Content starts
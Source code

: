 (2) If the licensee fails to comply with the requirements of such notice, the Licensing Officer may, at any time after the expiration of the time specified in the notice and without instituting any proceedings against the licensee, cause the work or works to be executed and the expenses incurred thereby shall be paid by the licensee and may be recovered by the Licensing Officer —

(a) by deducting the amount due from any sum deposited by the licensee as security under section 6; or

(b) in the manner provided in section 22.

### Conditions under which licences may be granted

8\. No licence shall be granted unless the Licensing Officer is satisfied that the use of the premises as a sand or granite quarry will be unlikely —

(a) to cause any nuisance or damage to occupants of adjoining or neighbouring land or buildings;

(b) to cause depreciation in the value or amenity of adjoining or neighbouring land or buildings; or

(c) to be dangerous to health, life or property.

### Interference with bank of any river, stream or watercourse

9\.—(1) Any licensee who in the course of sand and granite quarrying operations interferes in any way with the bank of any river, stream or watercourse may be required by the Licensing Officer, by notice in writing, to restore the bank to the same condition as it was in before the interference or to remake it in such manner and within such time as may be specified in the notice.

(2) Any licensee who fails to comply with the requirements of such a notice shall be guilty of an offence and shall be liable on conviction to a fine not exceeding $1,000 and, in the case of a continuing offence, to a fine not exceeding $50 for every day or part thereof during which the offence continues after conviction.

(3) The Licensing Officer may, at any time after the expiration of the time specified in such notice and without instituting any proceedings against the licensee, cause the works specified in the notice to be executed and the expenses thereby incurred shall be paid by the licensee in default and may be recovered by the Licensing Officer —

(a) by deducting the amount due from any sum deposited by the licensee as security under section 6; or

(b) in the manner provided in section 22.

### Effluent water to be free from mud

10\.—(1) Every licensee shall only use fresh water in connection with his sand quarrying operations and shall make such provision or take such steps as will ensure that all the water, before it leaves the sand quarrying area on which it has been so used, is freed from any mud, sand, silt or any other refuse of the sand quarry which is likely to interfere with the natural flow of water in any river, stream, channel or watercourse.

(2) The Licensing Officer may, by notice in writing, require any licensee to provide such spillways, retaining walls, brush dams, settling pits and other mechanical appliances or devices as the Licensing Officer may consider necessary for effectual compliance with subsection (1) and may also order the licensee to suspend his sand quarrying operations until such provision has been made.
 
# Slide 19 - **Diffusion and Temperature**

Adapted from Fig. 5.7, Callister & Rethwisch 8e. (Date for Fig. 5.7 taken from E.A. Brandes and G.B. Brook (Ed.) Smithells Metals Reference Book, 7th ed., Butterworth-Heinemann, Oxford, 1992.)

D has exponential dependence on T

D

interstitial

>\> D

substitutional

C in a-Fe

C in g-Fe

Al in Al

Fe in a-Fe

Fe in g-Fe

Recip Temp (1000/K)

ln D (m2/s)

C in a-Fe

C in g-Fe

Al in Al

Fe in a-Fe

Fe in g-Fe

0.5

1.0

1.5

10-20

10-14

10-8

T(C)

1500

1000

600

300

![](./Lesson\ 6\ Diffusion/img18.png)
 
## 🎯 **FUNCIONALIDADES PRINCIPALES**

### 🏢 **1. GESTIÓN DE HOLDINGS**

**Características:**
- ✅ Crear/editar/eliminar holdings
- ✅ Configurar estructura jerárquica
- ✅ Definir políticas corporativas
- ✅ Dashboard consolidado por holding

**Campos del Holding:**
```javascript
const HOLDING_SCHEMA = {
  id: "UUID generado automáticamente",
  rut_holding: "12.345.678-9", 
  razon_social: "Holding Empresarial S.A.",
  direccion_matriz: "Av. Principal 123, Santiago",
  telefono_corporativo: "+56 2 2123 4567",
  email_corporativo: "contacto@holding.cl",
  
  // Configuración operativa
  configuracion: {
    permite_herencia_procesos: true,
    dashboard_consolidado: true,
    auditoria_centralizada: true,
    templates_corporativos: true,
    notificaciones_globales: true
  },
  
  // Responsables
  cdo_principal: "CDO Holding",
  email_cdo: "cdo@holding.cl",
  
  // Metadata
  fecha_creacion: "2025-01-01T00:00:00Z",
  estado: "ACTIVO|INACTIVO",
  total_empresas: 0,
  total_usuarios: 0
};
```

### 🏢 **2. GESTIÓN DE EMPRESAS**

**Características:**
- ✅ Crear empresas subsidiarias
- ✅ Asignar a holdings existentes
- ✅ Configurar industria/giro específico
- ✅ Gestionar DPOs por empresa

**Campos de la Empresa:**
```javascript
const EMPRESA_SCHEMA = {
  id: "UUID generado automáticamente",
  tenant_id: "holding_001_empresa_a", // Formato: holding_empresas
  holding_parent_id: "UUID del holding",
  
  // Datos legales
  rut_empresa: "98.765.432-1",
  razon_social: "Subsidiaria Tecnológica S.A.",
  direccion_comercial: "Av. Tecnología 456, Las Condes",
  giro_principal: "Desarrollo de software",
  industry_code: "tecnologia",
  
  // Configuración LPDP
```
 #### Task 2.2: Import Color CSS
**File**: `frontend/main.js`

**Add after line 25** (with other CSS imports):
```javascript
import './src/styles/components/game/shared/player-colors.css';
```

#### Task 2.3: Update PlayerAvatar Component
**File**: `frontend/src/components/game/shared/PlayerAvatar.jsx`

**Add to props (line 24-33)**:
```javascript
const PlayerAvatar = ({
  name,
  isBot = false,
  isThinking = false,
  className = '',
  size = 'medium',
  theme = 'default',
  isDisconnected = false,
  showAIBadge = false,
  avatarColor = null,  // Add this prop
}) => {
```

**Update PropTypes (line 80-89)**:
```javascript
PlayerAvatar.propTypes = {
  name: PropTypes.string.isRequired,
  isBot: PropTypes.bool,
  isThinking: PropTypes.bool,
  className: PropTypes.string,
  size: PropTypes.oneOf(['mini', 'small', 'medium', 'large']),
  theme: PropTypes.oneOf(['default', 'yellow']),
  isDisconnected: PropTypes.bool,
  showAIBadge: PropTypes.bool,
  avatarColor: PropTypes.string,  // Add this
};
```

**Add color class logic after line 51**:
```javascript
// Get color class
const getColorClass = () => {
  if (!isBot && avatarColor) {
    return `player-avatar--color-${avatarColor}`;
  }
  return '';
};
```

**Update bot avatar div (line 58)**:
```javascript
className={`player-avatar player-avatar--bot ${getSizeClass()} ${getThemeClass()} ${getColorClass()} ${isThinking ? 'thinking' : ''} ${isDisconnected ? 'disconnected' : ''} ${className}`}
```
Content ends
- [WHAT THIS TASK INVOLVES] Write out the data above once more, exactly as it stands.

- [ANSWER TO THE PROBLEM]
Source code

: (2) If the licensee fails to comply with the requirements of such notice, the Licensing Officer may, at any time after the expiration of the time specified in the notice and without instituting any proceedings against the licensee, cause the work or works to be executed and the expenses incurred thereby shall be paid by the licensee and may be recovered by the Licensing Officer —

(a) by deducting the amount due from any sum deposited by the licensee as security under section 6; or

(b) in the manner provided in section 22.

### Conditions under which licences may be granted

8\. No licence shall be granted unless the Licensing Officer is satisfied that the use of the premises as a sand or granite quarry will be unlikely —

(a) to cause any nuisance or damage to occupants of adjoining or neighbouring land or buildings;

(b) to cause depreciation in the value or amenity of adjoining or neighbouring land or buildings; or

(c) to be dangerous to health, life or property.

### Interference with bank of any river, stream or watercourse

9\.—(1) Any licensee who in the course of sand and granite quarrying operations interferes in any way with the bank of any river, stream or watercourse may be required by the Licensing Officer, by notice in writing, to restore the bank to the same condition as it was in before the interference or to remake it in such manner and within such time as may be specified in the notice.

(2) Any licensee who fails to comply with the requirements of such a notice shall be guilty of an offence and shall be liable on conviction to a fine not exceeding $1,000 and, in the case of a continuing offence, to a fine not exceeding $50 for every day or part thereof during which the offence continues after conviction.

(3) The Licensing Officer may, at any time after the expiration of the time specified in such notice and without instituting any proceedings against the licensee, cause the works specified in the notice to be executed and the expenses thereby incurred shall be paid by the licensee in default and may be recovered by the Licensing Officer —

(a) by deducting the amount due from any sum deposited by the licensee as security under section 6; or

(b) in the manner provided in section 22.

### Effluent water to be free from mud

10\.—(1) Every licensee shall only use fresh water in connection with his sand quarrying operations and shall make such provision or take such steps as will ensure that all the water, before it leaves the sand quarrying area on which it has been so used, is freed from any mud, sand, silt or any other refuse of the sand quarry which is likely to interfere with the natural flow of water in any river, stream, channel or watercourse.

(2) The Licensing Officer may, by notice in writing, require any licensee to provide such spillways, retaining walls, brush dams, settling pits and other mechanical appliances or devices as the Licensing Officer may consider necessary for effectual compliance with subsection (1) and may also order the licensee to suspend his sand quarrying operations until such provision has been made.
 
# Slide 19 - **Diffusion and Temperature**

Adapted from Fig. 5.7, Callister & Rethwisch 8e. (Date for Fig. 5.7 taken from E.A. Brandes and G.B. Brook (Ed.) Smithells Metals Reference Book, 7th ed., Butterworth-Heinemann, Oxford, 1992.)

D has exponential dependence on T

D

interstitial

>\> D

substitutional

C in a-Fe

C in g-Fe

Al in Al

Fe in a-Fe

Fe in g-Fe

Recip Temp (1000/K)

ln D (m2/s)

C in a-Fe

C in g-Fe

Al in Al

Fe in a-Fe

Fe in g-Fe

0.5

1.0

1.5

10-20

10-14

10-8

T(C)

1500

1000

600

300

![](./Lesson\ 6\ Diffusion/img18.png)
 
## 🎯 **FUNCIONALIDADES PRINCIPALES**

### 🏢 **1. GESTIÓN DE HOLDINGS**

**Características:**
- ✅ Crear/editar/eliminar holdings
- ✅ Configurar estructura jerárquica
- ✅ Definir políticas corporativas
- ✅ Dashboard consolidado por holding

**Campos del Holding:**
```javascript
const HOLDING_SCHEMA = {
  id: "UUID generado automáticamente",
  rut_holding: "12.345.678-9", 
  razon_social: "Holding Empresarial S.A.",
  direccion_matriz: "Av. Principal 123, Santiago",
  telefono_corporativo: "+56 2 2123 4567",
  email_corporativo: "contacto@holding.cl",
  
  // Configuración operativa
  configuracion: {
    permite_herencia_procesos: true,
    dashboard_consolidado: true,
    auditoria_centralizada: true,
    templates_corporativos: true,
    notificaciones_globales: true
  },
  
  // Responsables
  cdo_principal: "CDO Holding",
  email_cdo: "cdo@holding.cl",
  
  // Metadata
  fecha_creacion: "2025-01-01T00:00:00Z",
  estado: "ACTIVO|INACTIVO",
  total_empresas: 0,
  total_usuarios: 0
};
```

### 🏢 **2. GESTIÓN DE EMPRESAS**

**Características:**
- ✅ Crear empresas subsidiarias
- ✅ Asignar a holdings existentes
- ✅ Configurar industria/giro específico
- ✅ Gestionar DPOs por empresa

**Campos de la Empresa:**
```javascript
const EMPRESA_SCHEMA = {
  id: "UUID generado automáticamente",
  tenant_id: "holding_001_empresa_a", // Formato: holding_empresas
  holding_parent_id: "UUID del holding",
  
  // Datos legales
  rut_empresa: "98.765.432-1",
  razon_social: "Subsidiaria Tecnológica S.A.",
  direccion_comercial: "Av. Tecnología 456, Las Condes",
  giro_principal: "Desarrollo de software",
  industry_code: "tecnologia",
  
  // Configuración LPDP
```
 #### Task 2.2: Import Color CSS
**File**: `frontend/main.js`

**Add after line 25** (with other CSS imports):
```javascript
import './src/styles/components/game/shared/player-colors.css';
```

#### Task 2.3: Update PlayerAvatar Component
**File**: `frontend/src/components/game/shared/PlayerAvatar.jsx`

**Add to props (line 24-33)**:
```javascript
const PlayerAvatar = ({
  name,
  isBot = false,
  isThinking = false,
  className = '',
  size = 'medium',
  theme = 'default',
  isDisconnected = false,
  showAIBadge = false,
  avatarColor = null,  // Add this prop
}) => {
```

**Update PropTypes (line 80-89)**:
```javascript
PlayerAvatar.propTypes = {
  name: PropTypes.string.isRequired,
  isBot: PropTypes.bool,
  isThinking: PropTypes.bool,
  className: PropTypes.string,
  size: PropTypes.oneOf(['mini', 'small', 'medium', 'large']),
  theme: PropTypes.oneOf(['default', 'yellow']),
  isDisconnected: PropTypes.bool,
  showAIBadge: PropTypes.bool,
  avatarColor: PropTypes.string,  // Add this
};
```

**Add color class logic after line 51**:
```javascript
// Get color class
const getColorClass = () => {
  if (!isBot && avatarColor) {
    return `player-avatar--color-${avatarColor}`;
  }
  return '';
};
```

**Update bot avatar div (line 58)**:
```javascript
className={`player-avatar player-avatar--bot ${getSizeClass()} ${getThemeClass()} ${getColorClass()} ${isThinking ? 'thinking' : ''} ${isDisconnected ? 'disconnected' : ''} ${className}`}
```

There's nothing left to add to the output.